== What to do ==
Return the whole listing unchanged. Drop the images.

== Data records ==
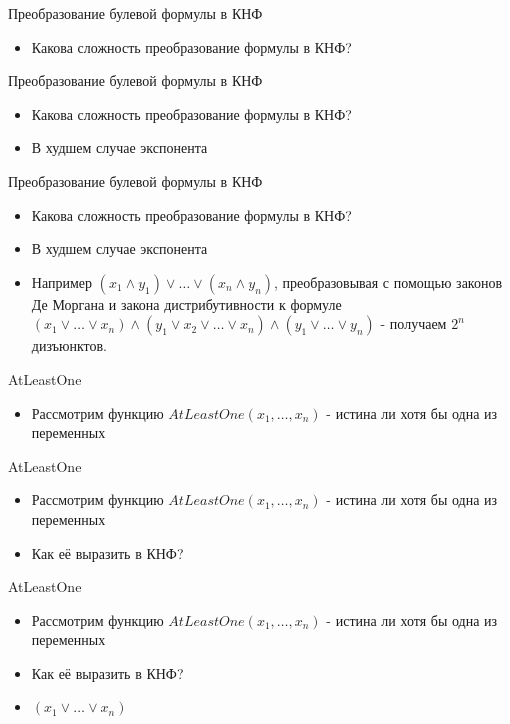 \documentclass{beamer}
\begin{document}
\begin{frame}{Преобразование булевой формулы в КНФ}
\begin{itemize}
\item Какова сложность преобразование формулы в КНФ?
\end{itemize}
\end{frame}

\begin{frame}{Преобразование булевой формулы в КНФ}
\begin{itemize}
\item Какова сложность преобразование формулы в КНФ?
\item В худшем случае экспонента
\end{itemize}
\end{frame}

\begin{frame}{Преобразование булевой формулы в КНФ}
\begin{itemize}
\item Какова сложность преобразование формулы в КНФ?
\item В худшем случае экспонента
\item Например $(x_1 \wedge y_1) \vee \dots \vee (x_n \wedge y_n)$, преобразовывая с помощью законов Де Моргана и закона
дистрибутивности к формуле $(x_1 \vee \dots \vee x_n) \wedge (y_1 \vee x_2 \vee \dots \vee x_n) \wedge (y_1 \vee \dots \vee y_n)$
- получаем $2^n$ дизъюнктов.
\end{itemize}
\end{frame}


\begin{frame}{AtLeastOne}
\begin{itemize}
\item Рассмотрим функцию $AtLeastOne(x_1, \dots, x_n)$ - истина ли хотя бы одна из переменных
\end{itemize}
\end{frame}

\begin{frame}{AtLeastOne}
\begin{itemize}
\item Рассмотрим функцию $AtLeastOne(x_1, \dots, x_n)$ - истина ли хотя бы одна из переменных
\item Как её выразить в КНФ?
\end{itemize}
\end{frame}

\begin{frame}{AtLeastOne}
\begin{itemize}
\item Рассмотрим функцию $AtLeastOne(x_1, \dots, x_n)$ - истина ли хотя бы одна из переменных
\item Как её выразить в КНФ?
\item $(x_1 \vee \dots \vee x_n)$
\end{itemize}
\end{frame}
\end{document}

== Exercise output ==
 \documentclass{beamer}
\begin{document}
\begin{frame}{Преобразование булевой формулы в КНФ}
\begin{itemize}
\item Какова сложность преобразование формулы в КНФ?
\end{itemize}
\end{frame}

\begin{frame}{Преобразование булевой формулы в КНФ}
\begin{itemize}
\item Какова сложность преобразование формулы в КНФ?
\item В худшем случае экспонента
\end{itemize}
\end{frame}

\begin{frame}{Преобразование булевой формулы в КНФ}
\begin{itemize}
\item Какова сложность преобразование формулы в КНФ?
\item В худшем случае экспонента
\item Например $(x_1 \wedge y_1) \vee \dots \vee (x_n \wedge y_n)$, преобразовывая с помощью законов Де Моргана и закона
дистрибутивности к формуле $(x_1 \vee \dots \vee x_n) \wedge (y_1 \vee x_2 \vee \dots \vee x_n) \wedge (y_1 \vee \dots \vee y_n)$
- получаем $2^n$ дизъюнктов.
\end{itemize}
\end{frame}


\begin{frame}{AtLeastOne}
\begin{itemize}
\item Рассмотрим функцию $AtLeastOne(x_1, \dots, x_n)$ - истина ли хотя бы одна из переменных
\end{itemize}
\end{frame}

\begin{frame}{AtLeastOne}
\begin{itemize}
\item Рассмотрим функцию $AtLeastOne(x_1, \dots, x_n)$ - истина ли хотя бы одна из переменных
\item Как её выразить в КНФ?
\end{itemize}
\end{frame}

\begin{frame}{AtLeastOne}
\begin{itemize}
\item Рассмотрим функцию $AtLeastOne(x_1, \dots, x_n)$ - истина ли хотя бы одна из переменных
\item Как её выразить в КНФ?
\item $(x_1 \vee \dots \vee x_n)$
\end{itemize}
\end{frame}
\end{document}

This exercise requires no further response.